Rather than defend his Vuelta a España title, Contador’s September racing has been limited to the GP Ouest France, the Brussels Cycling Classic and the GP de Fourmies, and he will continue his Worlds build-up this weekend with the GP de Montréal and the GP de Québec.
“My team has never ordered me to race here or there. I am free,” Contador told L’Équipe. “I have a special rapport with the Vuelta, but it’s equally important that some riders who sacrificed themselves for me in July can now play their personal cards.”
While Nicolas Roche leads the line for Saxo-Tinkoff at the Vuelta, therefore, Contador has been racing in the unfamiliar confines of northern Europe as he steels himself for the Worlds. Recent history suggests that the road to the rainbow jersey tends to run through the Vuelta but Contador is hopeful that he can still be competitive on the tough Florence circuit.

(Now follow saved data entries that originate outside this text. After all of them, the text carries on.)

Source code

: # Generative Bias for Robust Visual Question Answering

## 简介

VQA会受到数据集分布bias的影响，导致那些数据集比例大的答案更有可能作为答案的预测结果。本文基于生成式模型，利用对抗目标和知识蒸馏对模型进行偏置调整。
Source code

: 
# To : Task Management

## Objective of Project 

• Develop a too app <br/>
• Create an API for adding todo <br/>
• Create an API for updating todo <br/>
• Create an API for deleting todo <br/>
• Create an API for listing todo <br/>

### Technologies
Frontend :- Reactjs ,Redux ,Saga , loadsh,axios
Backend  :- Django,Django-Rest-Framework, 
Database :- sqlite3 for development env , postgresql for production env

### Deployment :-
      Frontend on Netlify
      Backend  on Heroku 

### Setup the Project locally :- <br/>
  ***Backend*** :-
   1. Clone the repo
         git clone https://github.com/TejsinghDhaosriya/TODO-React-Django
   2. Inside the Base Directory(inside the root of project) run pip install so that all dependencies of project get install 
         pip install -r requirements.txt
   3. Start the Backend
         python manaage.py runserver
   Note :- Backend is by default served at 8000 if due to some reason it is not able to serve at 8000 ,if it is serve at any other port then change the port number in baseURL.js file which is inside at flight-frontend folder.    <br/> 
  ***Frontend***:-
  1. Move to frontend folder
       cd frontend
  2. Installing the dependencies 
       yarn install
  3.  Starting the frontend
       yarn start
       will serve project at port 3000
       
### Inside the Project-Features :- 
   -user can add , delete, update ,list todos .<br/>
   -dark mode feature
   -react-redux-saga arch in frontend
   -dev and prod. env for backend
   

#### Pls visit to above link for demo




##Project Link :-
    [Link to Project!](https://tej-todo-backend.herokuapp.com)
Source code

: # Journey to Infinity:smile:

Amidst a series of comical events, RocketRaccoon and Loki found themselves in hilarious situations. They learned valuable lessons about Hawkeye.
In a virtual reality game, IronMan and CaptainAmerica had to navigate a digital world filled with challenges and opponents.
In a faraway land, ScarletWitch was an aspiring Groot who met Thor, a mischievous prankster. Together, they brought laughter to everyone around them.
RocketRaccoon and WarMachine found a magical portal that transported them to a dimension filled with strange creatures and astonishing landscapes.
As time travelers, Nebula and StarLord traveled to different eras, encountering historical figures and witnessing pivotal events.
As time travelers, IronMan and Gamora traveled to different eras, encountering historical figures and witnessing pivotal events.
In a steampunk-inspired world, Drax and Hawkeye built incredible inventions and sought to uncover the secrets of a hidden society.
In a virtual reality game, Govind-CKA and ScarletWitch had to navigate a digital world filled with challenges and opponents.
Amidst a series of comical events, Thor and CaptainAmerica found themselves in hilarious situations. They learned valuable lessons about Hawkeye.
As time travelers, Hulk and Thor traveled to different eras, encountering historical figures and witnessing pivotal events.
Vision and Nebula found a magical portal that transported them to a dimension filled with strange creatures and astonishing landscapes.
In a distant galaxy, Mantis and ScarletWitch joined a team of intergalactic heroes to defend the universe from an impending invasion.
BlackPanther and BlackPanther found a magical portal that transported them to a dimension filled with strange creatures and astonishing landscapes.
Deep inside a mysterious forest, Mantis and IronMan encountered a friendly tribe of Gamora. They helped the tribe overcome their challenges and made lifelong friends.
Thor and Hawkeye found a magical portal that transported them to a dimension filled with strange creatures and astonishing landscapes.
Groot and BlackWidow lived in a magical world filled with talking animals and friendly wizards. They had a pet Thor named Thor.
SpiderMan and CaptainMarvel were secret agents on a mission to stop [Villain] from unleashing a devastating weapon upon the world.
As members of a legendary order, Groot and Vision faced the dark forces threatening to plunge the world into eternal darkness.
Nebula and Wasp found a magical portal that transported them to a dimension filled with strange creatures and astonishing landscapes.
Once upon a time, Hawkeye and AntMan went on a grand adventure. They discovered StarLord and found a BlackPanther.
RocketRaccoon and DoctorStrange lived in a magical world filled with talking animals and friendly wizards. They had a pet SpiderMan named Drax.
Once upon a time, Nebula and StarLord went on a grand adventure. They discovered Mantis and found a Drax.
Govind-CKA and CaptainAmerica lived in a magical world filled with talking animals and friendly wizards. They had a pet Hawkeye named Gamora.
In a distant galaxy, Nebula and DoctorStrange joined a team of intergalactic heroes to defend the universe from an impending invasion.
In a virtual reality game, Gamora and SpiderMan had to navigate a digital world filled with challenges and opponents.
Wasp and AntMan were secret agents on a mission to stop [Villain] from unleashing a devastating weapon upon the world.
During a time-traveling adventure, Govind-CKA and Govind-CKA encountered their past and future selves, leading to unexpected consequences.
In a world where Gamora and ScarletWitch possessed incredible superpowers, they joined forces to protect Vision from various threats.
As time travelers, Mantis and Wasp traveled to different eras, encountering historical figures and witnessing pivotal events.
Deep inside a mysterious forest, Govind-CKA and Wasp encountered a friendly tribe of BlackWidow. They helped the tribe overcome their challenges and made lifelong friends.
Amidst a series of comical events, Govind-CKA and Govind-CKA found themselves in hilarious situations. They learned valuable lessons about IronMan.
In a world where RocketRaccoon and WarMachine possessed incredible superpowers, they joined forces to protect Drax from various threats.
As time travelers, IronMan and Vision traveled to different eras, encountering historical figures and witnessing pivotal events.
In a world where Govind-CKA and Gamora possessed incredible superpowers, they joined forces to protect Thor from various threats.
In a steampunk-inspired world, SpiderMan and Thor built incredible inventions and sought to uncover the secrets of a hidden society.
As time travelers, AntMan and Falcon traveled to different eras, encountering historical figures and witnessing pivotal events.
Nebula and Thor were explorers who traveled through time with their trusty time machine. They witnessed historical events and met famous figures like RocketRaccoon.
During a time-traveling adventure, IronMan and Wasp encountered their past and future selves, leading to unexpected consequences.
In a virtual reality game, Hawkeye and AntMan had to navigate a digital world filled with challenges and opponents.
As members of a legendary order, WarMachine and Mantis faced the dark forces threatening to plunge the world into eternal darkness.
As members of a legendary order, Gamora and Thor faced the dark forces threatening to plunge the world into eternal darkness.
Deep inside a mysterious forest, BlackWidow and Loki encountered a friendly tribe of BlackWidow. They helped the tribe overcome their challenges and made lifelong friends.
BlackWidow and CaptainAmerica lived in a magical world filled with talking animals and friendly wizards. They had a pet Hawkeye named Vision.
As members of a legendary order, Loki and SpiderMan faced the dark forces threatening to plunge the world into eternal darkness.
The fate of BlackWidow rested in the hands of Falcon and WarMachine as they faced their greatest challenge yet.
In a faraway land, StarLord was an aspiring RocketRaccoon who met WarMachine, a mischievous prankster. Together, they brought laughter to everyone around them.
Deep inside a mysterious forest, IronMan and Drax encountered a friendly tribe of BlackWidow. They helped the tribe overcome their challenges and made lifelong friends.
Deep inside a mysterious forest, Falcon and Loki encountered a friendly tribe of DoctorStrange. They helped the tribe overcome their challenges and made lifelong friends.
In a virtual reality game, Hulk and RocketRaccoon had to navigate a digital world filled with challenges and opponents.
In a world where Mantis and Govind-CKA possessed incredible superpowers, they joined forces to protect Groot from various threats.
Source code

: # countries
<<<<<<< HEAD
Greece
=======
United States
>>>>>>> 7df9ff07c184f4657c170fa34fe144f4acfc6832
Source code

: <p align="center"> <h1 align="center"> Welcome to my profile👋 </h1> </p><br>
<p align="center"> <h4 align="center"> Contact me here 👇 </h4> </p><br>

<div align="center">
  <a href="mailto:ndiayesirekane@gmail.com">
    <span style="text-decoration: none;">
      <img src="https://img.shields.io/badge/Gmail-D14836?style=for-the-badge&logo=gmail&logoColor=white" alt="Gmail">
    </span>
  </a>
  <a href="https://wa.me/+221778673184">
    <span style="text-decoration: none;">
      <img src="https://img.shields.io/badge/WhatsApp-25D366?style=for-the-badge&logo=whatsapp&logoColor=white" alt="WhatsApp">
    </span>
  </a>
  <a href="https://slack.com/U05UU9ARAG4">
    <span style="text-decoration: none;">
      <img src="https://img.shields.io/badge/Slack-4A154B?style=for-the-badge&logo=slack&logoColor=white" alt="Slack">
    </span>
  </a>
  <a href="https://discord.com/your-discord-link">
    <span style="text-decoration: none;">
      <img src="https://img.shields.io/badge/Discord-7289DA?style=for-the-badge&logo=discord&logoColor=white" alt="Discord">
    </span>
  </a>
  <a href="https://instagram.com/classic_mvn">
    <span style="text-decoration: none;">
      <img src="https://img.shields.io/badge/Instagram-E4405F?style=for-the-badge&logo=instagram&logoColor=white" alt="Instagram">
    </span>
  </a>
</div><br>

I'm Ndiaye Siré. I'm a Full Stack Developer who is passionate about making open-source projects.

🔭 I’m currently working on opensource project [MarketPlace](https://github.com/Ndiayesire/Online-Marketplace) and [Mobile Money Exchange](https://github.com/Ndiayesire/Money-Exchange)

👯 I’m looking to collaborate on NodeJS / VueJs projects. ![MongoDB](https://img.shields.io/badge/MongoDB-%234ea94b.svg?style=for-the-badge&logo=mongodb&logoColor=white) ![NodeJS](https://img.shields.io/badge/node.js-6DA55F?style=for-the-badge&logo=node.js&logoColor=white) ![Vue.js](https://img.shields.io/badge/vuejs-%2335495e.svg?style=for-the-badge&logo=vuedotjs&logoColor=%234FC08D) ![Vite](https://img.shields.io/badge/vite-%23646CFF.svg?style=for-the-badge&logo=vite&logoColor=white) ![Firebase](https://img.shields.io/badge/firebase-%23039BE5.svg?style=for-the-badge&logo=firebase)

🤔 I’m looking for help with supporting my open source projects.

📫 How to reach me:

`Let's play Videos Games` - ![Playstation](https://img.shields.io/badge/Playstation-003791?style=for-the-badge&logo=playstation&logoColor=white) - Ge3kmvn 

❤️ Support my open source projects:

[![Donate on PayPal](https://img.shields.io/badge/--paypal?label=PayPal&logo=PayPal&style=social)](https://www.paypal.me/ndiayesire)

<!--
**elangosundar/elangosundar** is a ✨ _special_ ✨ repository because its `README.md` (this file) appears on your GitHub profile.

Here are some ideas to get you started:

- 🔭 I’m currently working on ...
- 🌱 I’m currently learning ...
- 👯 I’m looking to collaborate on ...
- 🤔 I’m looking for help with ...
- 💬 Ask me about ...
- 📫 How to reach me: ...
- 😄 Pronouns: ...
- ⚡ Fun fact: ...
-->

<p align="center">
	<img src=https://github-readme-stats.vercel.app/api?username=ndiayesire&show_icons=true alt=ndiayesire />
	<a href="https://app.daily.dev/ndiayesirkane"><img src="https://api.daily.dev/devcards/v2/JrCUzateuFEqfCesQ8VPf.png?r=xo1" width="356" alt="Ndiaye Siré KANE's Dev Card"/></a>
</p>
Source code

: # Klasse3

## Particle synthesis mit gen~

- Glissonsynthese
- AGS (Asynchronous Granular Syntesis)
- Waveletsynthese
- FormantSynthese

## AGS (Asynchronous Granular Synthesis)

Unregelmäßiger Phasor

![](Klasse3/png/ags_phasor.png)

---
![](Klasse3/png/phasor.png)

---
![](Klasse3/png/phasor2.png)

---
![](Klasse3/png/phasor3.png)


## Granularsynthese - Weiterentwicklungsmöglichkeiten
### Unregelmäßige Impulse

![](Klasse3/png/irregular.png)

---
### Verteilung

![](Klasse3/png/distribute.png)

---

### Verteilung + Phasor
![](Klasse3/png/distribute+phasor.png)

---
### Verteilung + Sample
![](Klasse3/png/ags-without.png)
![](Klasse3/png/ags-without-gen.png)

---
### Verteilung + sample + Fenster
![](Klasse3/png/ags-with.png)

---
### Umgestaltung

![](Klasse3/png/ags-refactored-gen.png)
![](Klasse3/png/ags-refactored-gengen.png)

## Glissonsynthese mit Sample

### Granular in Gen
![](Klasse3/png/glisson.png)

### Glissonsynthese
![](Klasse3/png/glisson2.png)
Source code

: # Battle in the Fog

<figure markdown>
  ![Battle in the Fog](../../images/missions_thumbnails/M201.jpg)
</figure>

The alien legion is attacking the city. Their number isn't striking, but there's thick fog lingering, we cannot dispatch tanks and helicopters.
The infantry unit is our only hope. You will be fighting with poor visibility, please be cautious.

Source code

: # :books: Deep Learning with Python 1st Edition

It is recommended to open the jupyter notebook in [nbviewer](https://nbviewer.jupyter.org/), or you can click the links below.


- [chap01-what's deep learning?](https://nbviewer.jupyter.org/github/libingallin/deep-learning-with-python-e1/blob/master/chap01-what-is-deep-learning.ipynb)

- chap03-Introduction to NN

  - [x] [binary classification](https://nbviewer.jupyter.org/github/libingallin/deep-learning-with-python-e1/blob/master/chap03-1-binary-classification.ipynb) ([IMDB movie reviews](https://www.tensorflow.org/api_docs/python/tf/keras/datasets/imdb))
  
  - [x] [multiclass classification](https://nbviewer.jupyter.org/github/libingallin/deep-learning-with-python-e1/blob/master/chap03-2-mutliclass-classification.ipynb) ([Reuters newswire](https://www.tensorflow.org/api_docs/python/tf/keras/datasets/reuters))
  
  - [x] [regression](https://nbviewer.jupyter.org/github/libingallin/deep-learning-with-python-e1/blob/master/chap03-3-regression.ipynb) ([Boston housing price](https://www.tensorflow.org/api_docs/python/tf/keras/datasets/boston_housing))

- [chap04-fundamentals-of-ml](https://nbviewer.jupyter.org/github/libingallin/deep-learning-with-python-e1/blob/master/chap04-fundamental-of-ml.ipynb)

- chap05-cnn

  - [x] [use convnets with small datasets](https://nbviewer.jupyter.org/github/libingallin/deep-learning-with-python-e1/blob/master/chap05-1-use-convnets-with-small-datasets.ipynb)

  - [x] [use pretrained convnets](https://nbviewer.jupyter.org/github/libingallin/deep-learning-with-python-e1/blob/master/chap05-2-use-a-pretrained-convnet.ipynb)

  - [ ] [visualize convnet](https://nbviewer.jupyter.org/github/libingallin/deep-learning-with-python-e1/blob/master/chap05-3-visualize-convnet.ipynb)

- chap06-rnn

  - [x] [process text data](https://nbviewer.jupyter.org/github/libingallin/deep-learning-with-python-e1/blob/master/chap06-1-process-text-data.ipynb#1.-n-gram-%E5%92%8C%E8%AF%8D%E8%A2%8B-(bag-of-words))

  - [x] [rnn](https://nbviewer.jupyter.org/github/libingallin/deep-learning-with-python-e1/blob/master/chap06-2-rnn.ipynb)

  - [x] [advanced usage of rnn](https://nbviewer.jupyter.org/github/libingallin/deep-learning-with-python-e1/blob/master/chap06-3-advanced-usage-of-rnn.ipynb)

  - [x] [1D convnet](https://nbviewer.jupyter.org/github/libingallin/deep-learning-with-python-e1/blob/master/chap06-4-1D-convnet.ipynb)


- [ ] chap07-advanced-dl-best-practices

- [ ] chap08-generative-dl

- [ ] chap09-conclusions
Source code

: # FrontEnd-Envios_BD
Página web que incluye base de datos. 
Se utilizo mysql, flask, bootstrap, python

“Why am I here? Because I have ambitions for the world championships and, beyond that, the Tour of Lombardy,” Contador said. “It’s true that the Vuelta has shown itself to be the royal path to the Worlds, but it’s not impossible to be on top form by going a different way. It’s an unusual programme for me, with only one-day races, but the idea is to gain in power from next weekend in Canada so that I can be at my best level fifteen days later in Florence.”
Following Formula 1 driver Fernando Alonso’s decision to back the Euskaltel-Euskadi team in 2014, speculation has mounted that Contador might be tempted to switch teams, even though he has two more years on his existing deal with Saxo-Tinkoff. Oleg Tinkov is set to remove his backing at the end of the year, and team manager Bjarne Riis is searching for a co-sponsor to replace Tinkoff Credit Systems.
“My relationship with Bjarne is exceptional,” said Contador, adding that he was hopeful his team would find a replacement for Tinkoff. “It’s a great opportunity for a sponsor to come in and involve itself with one of the best teams in the world with a reasonable budget. In any case, I hope things go well in that sense.”
Contador camp dismisses cover-up claim
The leaked summary of a dossier detailing allegations of corruption against UCI president Pat McQuaid and his predecessor Hein Verbruggen included a claim that the UCI offered to cover up Contador’s positive test at the 2010 Tour de France in exchange for money. The document claims that “the efforts were not successful because the media became aware of the story before the cover-up could be completed.”
Contacted by Cyclingnews on Tuesday, however, Contador’s press officer Jacinto Vidarte dismissed the story. “It is not true,” he said.